The hospital machines often faded into a high-pitched drone in the back of her
head, a metronome drumming out the lives of countless people, including her
father. It drilled into her where she could feel it inside, thumping her
stomach in tune with her own heart, so that she could hardly sit in her
father’s room more than an hour. Sometimes she could still hear it away from
the hospital, when trying to fall asleep or during school it would creep up on
her slowly and then all at once, like a disturbed anthill, until it drowned out
every other sound and thrummed behind her eyes. The only place she felt it
would finally subside was her old treehouse.
Millie visited her dad in the hospital one afternoon,
dropping her backpack down as she sat in a squishy armchair next to his bed. He
looked worse than he had yesterday, his skin drawn and his pale green eyes
yellowed with jaundice, but he smiled brightly and asked how she was.
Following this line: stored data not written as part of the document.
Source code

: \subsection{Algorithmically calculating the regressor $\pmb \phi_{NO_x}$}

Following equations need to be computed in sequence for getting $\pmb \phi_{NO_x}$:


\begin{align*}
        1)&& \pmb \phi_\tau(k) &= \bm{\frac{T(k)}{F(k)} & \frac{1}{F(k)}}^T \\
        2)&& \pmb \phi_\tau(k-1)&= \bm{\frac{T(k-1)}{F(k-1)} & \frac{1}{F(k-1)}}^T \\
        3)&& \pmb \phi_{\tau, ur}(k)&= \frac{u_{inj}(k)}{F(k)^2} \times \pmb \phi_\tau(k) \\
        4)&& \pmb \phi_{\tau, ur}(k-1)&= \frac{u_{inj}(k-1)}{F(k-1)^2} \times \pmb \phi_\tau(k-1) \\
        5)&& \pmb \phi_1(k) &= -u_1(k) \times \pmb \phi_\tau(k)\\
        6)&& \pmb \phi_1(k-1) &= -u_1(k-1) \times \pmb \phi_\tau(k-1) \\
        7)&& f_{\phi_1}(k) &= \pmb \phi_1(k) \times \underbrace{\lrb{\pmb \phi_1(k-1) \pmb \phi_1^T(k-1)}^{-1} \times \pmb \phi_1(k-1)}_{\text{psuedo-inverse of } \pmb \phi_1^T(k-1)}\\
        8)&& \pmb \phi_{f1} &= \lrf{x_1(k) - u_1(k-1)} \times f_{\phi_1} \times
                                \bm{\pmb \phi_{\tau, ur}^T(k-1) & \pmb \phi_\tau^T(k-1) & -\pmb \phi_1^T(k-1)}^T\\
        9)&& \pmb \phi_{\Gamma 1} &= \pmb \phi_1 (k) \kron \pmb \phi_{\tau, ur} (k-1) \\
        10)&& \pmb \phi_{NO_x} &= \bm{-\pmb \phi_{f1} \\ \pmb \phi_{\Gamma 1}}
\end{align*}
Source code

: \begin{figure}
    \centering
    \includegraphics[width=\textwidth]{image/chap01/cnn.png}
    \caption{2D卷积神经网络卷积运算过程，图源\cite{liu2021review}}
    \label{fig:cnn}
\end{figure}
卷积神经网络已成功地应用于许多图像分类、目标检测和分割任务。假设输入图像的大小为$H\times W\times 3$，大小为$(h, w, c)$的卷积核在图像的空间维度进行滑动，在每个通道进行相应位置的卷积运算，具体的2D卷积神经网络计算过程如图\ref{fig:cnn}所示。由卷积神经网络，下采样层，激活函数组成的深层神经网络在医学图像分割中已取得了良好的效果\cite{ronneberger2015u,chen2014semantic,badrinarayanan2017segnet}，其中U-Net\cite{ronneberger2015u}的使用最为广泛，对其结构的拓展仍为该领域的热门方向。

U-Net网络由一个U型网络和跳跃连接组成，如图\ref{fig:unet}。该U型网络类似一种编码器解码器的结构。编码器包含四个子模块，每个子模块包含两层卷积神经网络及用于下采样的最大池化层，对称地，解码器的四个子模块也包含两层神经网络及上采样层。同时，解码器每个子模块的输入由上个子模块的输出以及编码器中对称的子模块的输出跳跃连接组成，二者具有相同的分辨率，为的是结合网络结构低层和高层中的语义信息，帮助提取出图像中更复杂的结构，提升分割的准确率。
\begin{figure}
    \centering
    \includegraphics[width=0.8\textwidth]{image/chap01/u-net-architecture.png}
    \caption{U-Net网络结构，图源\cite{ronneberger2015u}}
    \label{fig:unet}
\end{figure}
Her day had been awful. She’d lost count of how many people
had come up to her to do what they considered their duty, murmured comments
like, I heard about your dad, Are you okay, I’m so sorry. She
appreciated it, of course, but she wished she didn’t have to be reminded of his
cancer and the hospital machines so many times a day. They acted like he was
already dead.
“It was
great. I got a 98 on my French test!” She forced her voice to sound
cheerful.
He
didn’t buy it, she could tell, but he let it pass. “That’s good, dear, I’m so
proud of you.”
“Oui,
oui,” she said, before adding, “I’ve been going into the treehouse a lot
lately.”
Her dad
smiled, his eyes crinkling in the corner. “Yeah? Does its fine architecture
still hold up?”
She
nodded. “I mean, it’s been years since I went up there. It was much
smaller than I thought. Much shabbier, too. But it was nice.”
“Shabby?
You’re calling my handiwork shabby?” He gasped.
“Yes,
Dad, I love you, but we all know you’re not the handiest guy.” She spoke only
the truth, looking at his thumb where the nail was purple and wrinkled from
when he had hammered his own finger years ago.
Their
treehouse had been built when Millie was very small, too young to use it until
she grew a couple years, and then it became her favorite place in the world.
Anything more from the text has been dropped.